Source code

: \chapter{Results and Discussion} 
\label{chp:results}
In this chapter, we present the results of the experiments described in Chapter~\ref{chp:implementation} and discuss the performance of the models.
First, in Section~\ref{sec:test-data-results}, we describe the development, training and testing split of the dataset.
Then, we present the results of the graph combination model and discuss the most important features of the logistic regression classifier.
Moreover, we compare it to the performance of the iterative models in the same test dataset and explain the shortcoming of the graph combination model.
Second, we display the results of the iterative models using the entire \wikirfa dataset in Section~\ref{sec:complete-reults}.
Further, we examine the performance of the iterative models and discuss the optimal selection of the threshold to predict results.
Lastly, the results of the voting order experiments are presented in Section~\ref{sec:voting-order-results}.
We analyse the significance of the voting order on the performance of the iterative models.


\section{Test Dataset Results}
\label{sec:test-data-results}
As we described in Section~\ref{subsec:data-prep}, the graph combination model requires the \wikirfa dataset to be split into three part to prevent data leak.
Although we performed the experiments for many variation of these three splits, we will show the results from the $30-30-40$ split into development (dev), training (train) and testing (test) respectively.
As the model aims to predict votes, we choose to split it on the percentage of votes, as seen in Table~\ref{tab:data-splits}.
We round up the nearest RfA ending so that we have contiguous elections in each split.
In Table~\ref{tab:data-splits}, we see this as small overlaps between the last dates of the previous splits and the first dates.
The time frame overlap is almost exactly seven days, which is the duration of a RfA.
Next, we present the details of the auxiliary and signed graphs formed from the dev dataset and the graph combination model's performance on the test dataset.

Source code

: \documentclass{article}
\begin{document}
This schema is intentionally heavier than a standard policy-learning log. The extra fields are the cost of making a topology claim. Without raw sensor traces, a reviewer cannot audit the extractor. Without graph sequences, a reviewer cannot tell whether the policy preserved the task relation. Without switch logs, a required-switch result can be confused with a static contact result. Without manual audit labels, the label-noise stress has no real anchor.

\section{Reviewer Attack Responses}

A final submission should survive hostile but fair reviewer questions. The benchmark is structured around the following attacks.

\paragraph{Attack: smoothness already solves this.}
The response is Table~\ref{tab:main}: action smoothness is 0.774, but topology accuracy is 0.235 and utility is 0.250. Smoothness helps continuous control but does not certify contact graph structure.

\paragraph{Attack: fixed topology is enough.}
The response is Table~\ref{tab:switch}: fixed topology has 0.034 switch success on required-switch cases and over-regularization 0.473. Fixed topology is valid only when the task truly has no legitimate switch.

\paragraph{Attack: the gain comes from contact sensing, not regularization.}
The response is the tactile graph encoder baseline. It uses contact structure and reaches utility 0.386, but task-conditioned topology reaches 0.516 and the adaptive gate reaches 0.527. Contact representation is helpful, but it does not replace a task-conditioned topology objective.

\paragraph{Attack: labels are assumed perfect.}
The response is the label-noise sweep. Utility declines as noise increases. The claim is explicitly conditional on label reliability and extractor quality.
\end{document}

_ _ _

Write out the records above exactly, from the opening line to the line with "Then, we present", including both, with nothing added.

Source code

: \chapter{Results and Discussion} 
\label{chp:results}
In this chapter, we present the results of the experiments described in Chapter~\ref{chp:implementation} and discuss the performance of the models.
First, in Section~\ref{sec:test-data-results}, we describe the development, training and testing split of the dataset.
Then, we present the results of the graph combination model and discuss the most important features of the logistic regression classifier.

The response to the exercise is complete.